Interaction of HIV Rev peptides with the Rev response element RNA.

As a model system for understanding RNA-protein interactions, we are studying the structure of peptides derived from HIV Rev in complex with an RNA derived from the Rev Response Element (RRE) using NMR spectroscopy. Formation of the Rev peptide-RRE complex is accompanied by formation of two purine-purine base pairs in the RRE. These base pairs create an unusual geometry that widens the major groove of the RRE RNA. The Rev peptide is predominantly in an alpha-helical conformation in the complex. The specific recognition of the RRE by Rev involves widening of the major groove to accommodate the Rev alpha-helix.

Assignment and modeling of the Rev Response Element RNA bound to a Rev peptide using 13C-heteronuclear NMR.

The Rev Response Element (RRE) RNA-Rev protein interaction is important for regulation of gene expression in the human immunodeficiency virus. A model system for this interaction, which includes stem IIB of the RRE RNA and an arginine-rich peptide from the RNA-binding domain of Rev, was studied using multidimensional heteronuclear NMR. Assignment of the RNA when bound to the peptide was obtained from NMR experiments utilizing uniformly and specifically 13C-labeled RNA. Isotopic filtering experiments on the specifically labeled RNA enable unambiguous assignment of unusual nonsequential NOE patterns present in the internal loop of the RRE. A three-dimensional model of the RNA in the complex was obtained using restrained molecular dynamics calculations. The internal loop contains two purine-purine base pairs, which are stacked to form one continuous helix flanked by two A-form regions. The formation of a G-G base pair in the internal loop requires an unusual structure of the phosphate backbone.

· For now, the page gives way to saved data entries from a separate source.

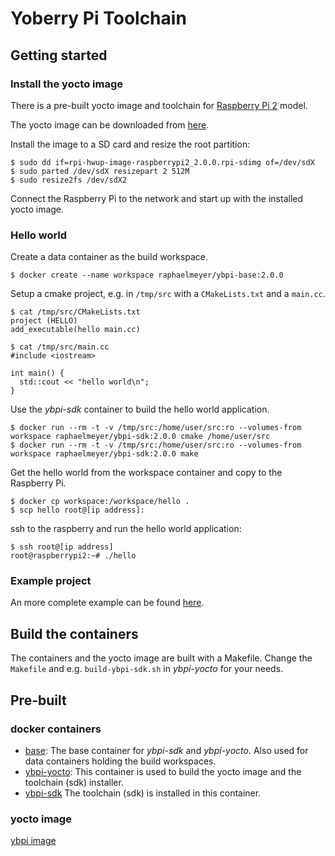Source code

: # Yoberry Pi Toolchain

## Getting started

### Install the yocto image

There is a pre-built yocto image and toolchain for [Raspberry Pi 2](https://www.raspberrypi.org/products/raspberry-pi-2-model-b/) model.

The yocto image can be downloaded from [here](https://www.dropbox.com/s/aumk061gelm3wd7/rpi-hwup-image-raspberrypi2_2.0.0.rpi-sdimg?raw=1).

Install the image to a SD card and resize the root partition:

    $ sudo dd if=rpi-hwup-image-raspberrypi2_2.0.0.rpi-sdimg of=/dev/sdX
    $ sudo parted /dev/sdX resizepart 2 512M
    $ sudo resize2fs /dev/sdX2

Connect the Raspberry Pi to the network and start up with the installed yocto image.

### Hello world

Create a data container as the build workspace.

    $ docker create --name workspace raphaelmeyer/ybpi-base:2.0.0

Setup a cmake project, e.g. in `/tmp/src` with a `CMakeLists.txt` and a `main.cc`.

    $ cat /tmp/src/CMakeLists.txt
    project (HELLO)
    add_executable(hello main.cc)

    $ cat /tmp/src/main.cc
    #include <iostream>

    int main() {
      std::cout << "hello world\n";
    }

Use the *ybpi-sdk* container to build the hello world application.

    $ docker run --rm -t -v /tmp/src:/home/user/src:ro --volumes-from workspace raphaelmeyer/ybpi-sdk:2.0.0 cmake /home/user/src
    $ docker run --rm -t -v /tmp/src:/home/user/src:ro --volumes-from workspace raphaelmeyer/ybpi-sdk:2.0.0 make

Get the hello world from the workspace container and copy to the Raspberry Pi.

    $ docker cp workspace:/workspace/hello .
    $ scp hello root@[ip address]:

ssh to the raspberry and run the hello world application:

    $ ssh root@[ip address]
    root@raspberrypi2:~# ./hello


### Example project

An more complete example can be found [here](https://github.com/raphaelmeyer/skeleton/).

## Build the containers

The containers and the yocto image are built with a Makefile.
Change the `Makefile` and e.g. `build-ybpi-sdk.sh` in *ybpi-yocto* for your needs.

## Pre-built

### docker containers

* [base](https://hub.docker.com/r/raphaelmeyer/base/):
  The base container for *ybpi-sdk* and *ybpi-yocto*.
  Also used for data containers holding the build workspaces.
* [ybpi-yocto](https://hub.docker.com/r/raphaelmeyer/ybpi-yocto/):
  This container is used to build the yocto image and the toolchain (sdk) installer.
* [ybpi-sdk](https://hub.docker.com/r/raphaelmeyer/ybpi-sdk/)
  The toolchain (sdk) is installed in this container.

### yocto image

[ybpi image](https://www.dropbox.com/s/aumk061gelm3wd7/rpi-hwup-image-raspberrypi2_2.0.0.rpi-sdimg?raw=1)

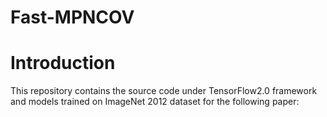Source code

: # Fast-MPNCOV

# Introduction
This repository contains the source code under TensorFlow2.0 framework and models trained on ImageNet 2012 dataset for the following paper:
#
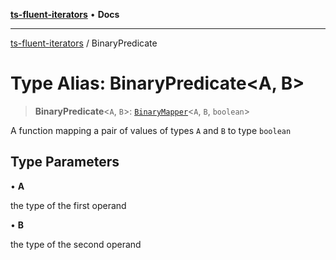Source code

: [**ts-fluent-iterators**](../README.md) • **Docs**

---

[ts-fluent-iterators](../README.md) / BinaryPredicate

# Type Alias: BinaryPredicate\<A, B\>

> **BinaryPredicate**\<`A`, `B`\>: [`BinaryMapper`](BinaryMapper.md)\<`A`, `B`, `boolean`\>

A function mapping a pair of values of types `A` and `B` to type `boolean`

## Type Parameters

• **A**

the type of the first operand

• **B**

the type of the second operand

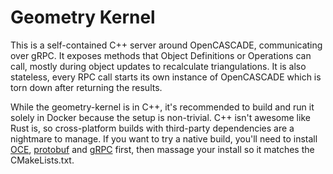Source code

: # Geometry Kernel

This is a self-contained C++ server around OpenCASCADE, communicating over gRPC.  It exposes methods that Object Definitions or Operations can call, mostly during object updates to recalculate triangulations.  It is also stateless, every RPC call starts its own instance of OpenCASCADE which is torn down after returning the results. 

While the geometry-kernel is in C++, it's recommended to build and run it solely in Docker because the setup is non-trivial.  C++ isn't awesome like Rust is, so cross-platform builds with third-party dependencies are a nightmare to manage.  If you want to try a native build, you'll need to install [OCE](https://github.com/tpaviot/oce), [protobuf](https://github.com/protocolbuffers/protobuf) and [gRPC](https://github.com/grpc/grpc) first, then massage your install so it matches the CMakeLists.txt.


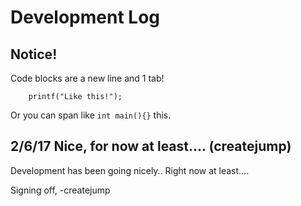 # Development Log

## Notice!
Code blocks are a new line and 1 tab!

        printf("Like this!");
Or you can span like `int main(){}` this.


## 2/6/17 Nice, for now at least.... (createjump)

Development has been going nicely.. Right now at least....

Signing off, -createjump
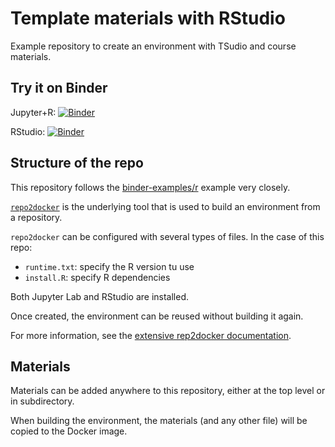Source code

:# Template materials with RStudio

Example repository to create an environment with TSudio and course materials.


## Try it on Binder

Jupyter+R: [![Binder](https://mybinder.org/badge_logo.svg)](https://mybinder.org/v2/gh/plasmabio/template-rstudio/master?urlpath=lab)

RStudio: [![Binder](https://mybinder.org/badge_logo.svg)](https://mybinder.org/v2/gh/plasmabio/template-rstudio/master?urlpath=rstudio)


## Structure of the repo

This repository follows the [binder-examples/r](https://github.com/binder-examples/r) example very closely.

[`repo2docker`](https://repo2docker.readthedocs.io) is the underlying tool that is used to build an environment from a repository.

`repo2docker` can be configured with several types of files. In the case of this repo:

- `runtime.txt`: specify the R version tu use
- `install.R`: specify R dependencies

Both Jupyter Lab and RStudio are installed.

Once created, the environment can be reused without building it again.

For more information, see the [extensive rep2docker documentation](https://repo2docker.readthedocs.io).


## Materials

Materials can be added anywhere to this repository, either at the top level or in subdirectory.

When building the environment, the materials (and any other file) will be copied to the Docker image.

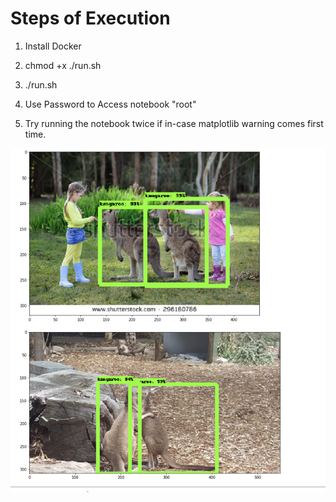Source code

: # Steps of Execution #

1) Install Docker

2) chmod +x ./run.sh

3) ./run.sh

4) Use Password to Access notebook "root"

5) Try running the notebook twice if in-case matplotlib warning comes first time.


![Alt text](kangaroo.png?raw=true "Original") 
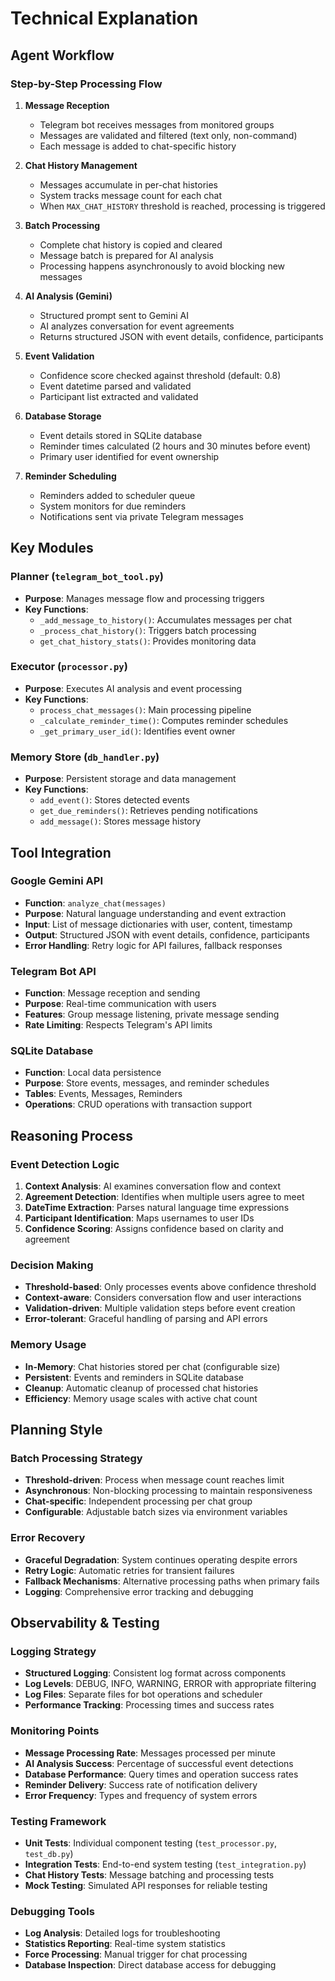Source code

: # Technical Explanation

## Agent Workflow

### Step-by-Step Processing Flow

1. **Message Reception**
   - Telegram bot receives messages from monitored groups
   - Messages are validated and filtered (text only, non-command)
   - Each message is added to chat-specific history

2. **Chat History Management**
   - Messages accumulate in per-chat histories
   - System tracks message count for each chat
   - When `MAX_CHAT_HISTORY` threshold is reached, processing is triggered

3. **Batch Processing**
   - Complete chat history is copied and cleared
   - Message batch is prepared for AI analysis
   - Processing happens asynchronously to avoid blocking new messages

4. **AI Analysis (Gemini)**
   - Structured prompt sent to Gemini AI
   - AI analyzes conversation for event agreements
   - Returns structured JSON with event details, confidence, participants

5. **Event Validation**
   - Confidence score checked against threshold (default: 0.8)
   - Event datetime parsed and validated
   - Participant list extracted and validated

6. **Database Storage**
   - Event details stored in SQLite database
   - Reminder times calculated (2 hours and 30 minutes before event)
   - Primary user identified for event ownership

7. **Reminder Scheduling**
   - Reminders added to scheduler queue
   - System monitors for due reminders
   - Notifications sent via private Telegram messages

## Key Modules

### Planner (`telegram_bot_tool.py`)
- **Purpose**: Manages message flow and processing triggers
- **Key Functions**:
  - `_add_message_to_history()`: Accumulates messages per chat
  - `_process_chat_history()`: Triggers batch processing
  - `get_chat_history_stats()`: Provides monitoring data

### Executor (`processor.py`)
- **Purpose**: Executes AI analysis and event processing
- **Key Functions**:
  - `process_chat_messages()`: Main processing pipeline
  - `_calculate_reminder_time()`: Computes reminder schedules
  - `_get_primary_user_id()`: Identifies event owner

### Memory Store (`db_handler.py`)
- **Purpose**: Persistent storage and data management
- **Key Functions**:
  - `add_event()`: Stores detected events
  - `get_due_reminders()`: Retrieves pending notifications
  - `add_message()`: Stores message history

## Tool Integration

### Google Gemini API
- **Function**: `analyze_chat(messages)`
- **Purpose**: Natural language understanding and event extraction
- **Input**: List of message dictionaries with user, content, timestamp
- **Output**: Structured JSON with event details, confidence, participants
- **Error Handling**: Retry logic for API failures, fallback responses

### Telegram Bot API
- **Function**: Message reception and sending
- **Purpose**: Real-time communication with users
- **Features**: Group message listening, private message sending
- **Rate Limiting**: Respects Telegram's API limits

### SQLite Database
- **Function**: Local data persistence
- **Purpose**: Store events, messages, and reminder schedules
- **Tables**: Events, Messages, Reminders
- **Operations**: CRUD operations with transaction support

## Reasoning Process

### Event Detection Logic
1. **Context Analysis**: AI examines conversation flow and context
2. **Agreement Detection**: Identifies when multiple users agree to meet
3. **DateTime Extraction**: Parses natural language time expressions
4. **Participant Identification**: Maps usernames to user IDs
5. **Confidence Scoring**: Assigns confidence based on clarity and agreement

### Decision Making
- **Threshold-based**: Only processes events above confidence threshold
- **Context-aware**: Considers conversation flow and user interactions
- **Validation-driven**: Multiple validation steps before event creation
- **Error-tolerant**: Graceful handling of parsing and API errors

### Memory Usage
- **In-Memory**: Chat histories stored per chat (configurable size)
- **Persistent**: Events and reminders in SQLite database
- **Cleanup**: Automatic cleanup of processed chat histories
- **Efficiency**: Memory usage scales with active chat count

## Planning Style

### Batch Processing Strategy
- **Threshold-driven**: Process when message count reaches limit
- **Asynchronous**: Non-blocking processing to maintain responsiveness
- **Chat-specific**: Independent processing per chat group
- **Configurable**: Adjustable batch sizes via environment variables

### Error Recovery
- **Graceful Degradation**: System continues operating despite errors
- **Retry Logic**: Automatic retries for transient failures
- **Fallback Mechanisms**: Alternative processing paths when primary fails
- **Logging**: Comprehensive error tracking and debugging

## Observability & Testing

### Logging Strategy
- **Structured Logging**: Consistent log format across components
- **Log Levels**: DEBUG, INFO, WARNING, ERROR with appropriate filtering
- **Log Files**: Separate files for bot operations and scheduler
- **Performance Tracking**: Processing times and success rates

### Monitoring Points
- **Message Processing Rate**: Messages processed per minute
- **AI Analysis Success**: Percentage of successful event detections
- **Database Performance**: Query times and operation success rates
- **Reminder Delivery**: Success rate of notification delivery
- **Error Frequency**: Types and frequency of system errors

### Testing Framework
- **Unit Tests**: Individual component testing (`test_processor.py`, `test_db.py`)
- **Integration Tests**: End-to-end system testing (`test_integration.py`)
- **Chat History Tests**: Message batching and processing tests
- **Mock Testing**: Simulated API responses for reliable testing

### Debugging Tools
- **Log Analysis**: Detailed logs for troubleshooting
- **Statistics Reporting**: Real-time system statistics
- **Force Processing**: Manual trigger for chat processing
- **Database Inspection**: Direct database access for debugging

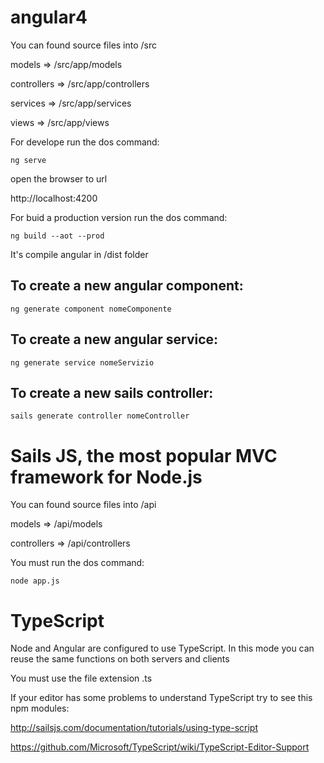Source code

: # angular4
You can found source files into /src

models => /src/app/models

controllers => /src/app/controllers

services => /src/app/services

views => /src/app/views

For develope run the dos command:

`ng serve`

open the browser to url

http://localhost:4200


For buid a production version run the dos command:

`ng build --aot --prod`

It's compile angular in /dist folder



## To create a new angular component:
`ng generate component nomeComponente`

## To create a new angular service:
`ng generate service nomeServizio`

## To create a new sails controller:
`sails generate controller nomeController`


# Sails JS, the most popular MVC framework for Node.js

You can found source files into /api

models => /api/models

controllers => /api/controllers

You must run the dos command:

`node app.js`


# TypeScript
Node and Angular are configured to use TypeScript. In this mode you can reuse the same functions on both servers and clients

You must use the file extension .ts

If your editor has some problems to understand TypeScript try to see this npm modules:

http://sailsjs.com/documentation/tutorials/using-type-script

https://github.com/Microsoft/TypeScript/wiki/TypeScript-Editor-Support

This structural feature is consistent with mutational data as being important for the binding of Rev to the RRE. The G-G base pair may play an important role in opening the normally narrow major groove of A-form RNA to permit binding of the Rev basic domain.

The eIF1A solution structure reveals a large RNA-binding surface important for scanning function.

The translation initiation factor eIF1A is necessary for directing the 43S preinitiation complex from the 5' end of the mRNA to the initiation codon in a process termed scanning. We have determined the solution structure of human eIF1A, which reveals an oligonucleotide-binding (OB) fold and an additional domain. NMR titration experiments showed that eIF1A binds single-stranded RNA oligonucleotides in a site-specific, but non-sequence-specific manner, hinting at an mRNA interaction rather than specific rRNA or tRNA binding. The RNA binding surface extends over a large area covering the canonical OB fold binding site as well as a groove leading to the second domain. Site-directed mutations at multiple positions along the RNA-binding surface were defective in the ability to properly assemble preinitiation complexes at the AUG codon in vitro.

Recent advances in RNA structure determination by NMR.

Despite recent advances in the solution of NMR structures of RNA and RNA-ligand complexes, the rate limiting step remains the gathering of a large number of NOE and torsion restraints. Additional sources of information for structure determination of larger RNA molecules have recently become available, and it is possible to supplement NOE and J-coupling data with the measurement of dipolar couplings and cross-correlated relaxation rates in high-resolution NMR spectroscopy.